In your answer, repeat each line of the data exactly.

============

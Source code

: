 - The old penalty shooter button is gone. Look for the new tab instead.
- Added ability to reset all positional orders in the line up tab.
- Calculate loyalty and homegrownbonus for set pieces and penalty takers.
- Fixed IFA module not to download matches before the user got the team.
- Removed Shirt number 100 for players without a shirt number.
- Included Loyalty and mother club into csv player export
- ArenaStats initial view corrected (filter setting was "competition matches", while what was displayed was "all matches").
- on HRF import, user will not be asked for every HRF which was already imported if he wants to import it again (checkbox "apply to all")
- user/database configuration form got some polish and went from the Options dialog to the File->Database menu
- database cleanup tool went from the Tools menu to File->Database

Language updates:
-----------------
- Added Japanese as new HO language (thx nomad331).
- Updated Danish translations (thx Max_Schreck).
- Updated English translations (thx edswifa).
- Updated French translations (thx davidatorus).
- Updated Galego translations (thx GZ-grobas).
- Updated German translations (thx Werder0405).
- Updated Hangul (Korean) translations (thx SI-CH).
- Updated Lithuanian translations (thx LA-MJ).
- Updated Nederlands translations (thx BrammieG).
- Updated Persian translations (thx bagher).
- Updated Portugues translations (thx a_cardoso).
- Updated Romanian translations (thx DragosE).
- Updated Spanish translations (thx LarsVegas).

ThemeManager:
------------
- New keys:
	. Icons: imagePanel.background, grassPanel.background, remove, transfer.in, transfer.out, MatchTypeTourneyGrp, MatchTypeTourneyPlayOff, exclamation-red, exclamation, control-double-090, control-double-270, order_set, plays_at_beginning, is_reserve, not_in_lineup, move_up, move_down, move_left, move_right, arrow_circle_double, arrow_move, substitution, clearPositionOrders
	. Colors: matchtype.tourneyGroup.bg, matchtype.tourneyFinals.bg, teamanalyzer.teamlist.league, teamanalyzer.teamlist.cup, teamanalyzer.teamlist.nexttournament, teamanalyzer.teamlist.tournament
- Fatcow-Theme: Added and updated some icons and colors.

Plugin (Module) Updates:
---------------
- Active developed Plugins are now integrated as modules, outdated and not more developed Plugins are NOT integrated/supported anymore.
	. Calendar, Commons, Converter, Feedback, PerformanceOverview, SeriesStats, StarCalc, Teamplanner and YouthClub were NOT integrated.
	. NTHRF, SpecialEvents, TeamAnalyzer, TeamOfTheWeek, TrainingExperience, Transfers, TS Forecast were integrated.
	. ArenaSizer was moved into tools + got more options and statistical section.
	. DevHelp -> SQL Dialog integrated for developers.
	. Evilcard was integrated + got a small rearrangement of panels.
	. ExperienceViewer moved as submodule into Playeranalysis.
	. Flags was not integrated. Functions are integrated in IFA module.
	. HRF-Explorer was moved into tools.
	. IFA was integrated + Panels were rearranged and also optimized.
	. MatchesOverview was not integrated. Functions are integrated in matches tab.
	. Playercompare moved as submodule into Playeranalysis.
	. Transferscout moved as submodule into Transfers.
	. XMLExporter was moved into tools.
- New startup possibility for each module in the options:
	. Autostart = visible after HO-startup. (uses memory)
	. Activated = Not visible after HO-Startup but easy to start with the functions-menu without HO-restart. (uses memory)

============

### YOUR SOLUTION
Source code

: - The old penalty shooter button is gone. Look for the new tab instead.
- Added ability to reset all positional orders in the line up tab.
- Calculate loyalty and homegrownbonus for set pieces and penalty takers.
- Fixed IFA module not to download matches before the user got the team.
- Removed Shirt number 100 for players without a shirt number.
- Included Loyalty and mother club into csv player export
- ArenaStats initial view corrected (filter setting was "competition matches", while what was displayed was "all matches").
- on HRF import, user will not be asked for every HRF which was already imported if he wants to import it again (checkbox "apply to all")
- user/database configuration form got some polish and went from the Options dialog to the File->Database menu
- database cleanup tool went from the Tools menu to File->Database

Language updates:
-----------------
- Added Japanese as new HO language (thx nomad331).
- Updated Danish translations (thx Max_Schreck).
- Updated English translations (thx edswifa).
- Updated French translations (thx davidatorus).
- Updated Galego translations (thx GZ-grobas).
- Updated German translations (thx Werder0405).
- Updated Hangul (Korean) translations (thx SI-CH).
- Updated Lithuanian translations (thx LA-MJ).
- Updated Nederlands translations (thx BrammieG).
- Updated Persian translations (thx bagher).
- Updated Portugues translations (thx a_cardoso).
- Updated Romanian translations (thx DragosE).
- Updated Spanish translations (thx LarsVegas).

ThemeManager:
------------
- New keys:
	. Icons: imagePanel.background, grassPanel.background, remove, transfer.in, transfer.out, MatchTypeTourneyGrp, MatchTypeTourneyPlayOff, exclamation-red, exclamation, control-double-090, control-double-270, order_set, plays_at_beginning, is_reserve, not_in_lineup, move_up, move_down, move_left, move_right, arrow_circle_double, arrow_move, substitution, clearPositionOrders
	. Colors: matchtype.tourneyGroup.bg, matchtype.tourneyFinals.bg, teamanalyzer.teamlist.league, teamanalyzer.teamlist.cup, teamanalyzer.teamlist.nexttournament, teamanalyzer.teamlist.tournament
- Fatcow-Theme: Added and updated some icons and colors.

Plugin (Module) Updates:
---------------
- Active developed Plugins are now integrated as modules, outdated and not more developed Plugins are NOT integrated/supported anymore.
	. Calendar, Commons, Converter, Feedback, PerformanceOverview, SeriesStats, StarCalc, Teamplanner and YouthClub were NOT integrated.
	. NTHRF, SpecialEvents, TeamAnalyzer, TeamOfTheWeek, TrainingExperience, Transfers, TS Forecast were integrated.
	. ArenaSizer was moved into tools + got more options and statistical section.
	. DevHelp -> SQL Dialog integrated for developers.
	. Evilcard was integrated + got a small rearrangement of panels.
	. ExperienceViewer moved as submodule into Playeranalysis.
	. Flags was not integrated. Functions are integrated in IFA module.
	. HRF-Explorer was moved into tools.
	. IFA was integrated + Panels were rearranged and also optimized.
	. MatchesOverview was not integrated. Functions are integrated in matches tab.
	. Playercompare moved as submodule into Playeranalysis.
	. Transferscout moved as submodule into Transfers.
	. XMLExporter was moved into tools.
- New startup possibility for each module in the options:
	. Autostart = visible after HO-startup. (uses memory)
	. Activated = Not visible after HO-Startup but easy to start with the functions-menu without HO-restart. (uses memory)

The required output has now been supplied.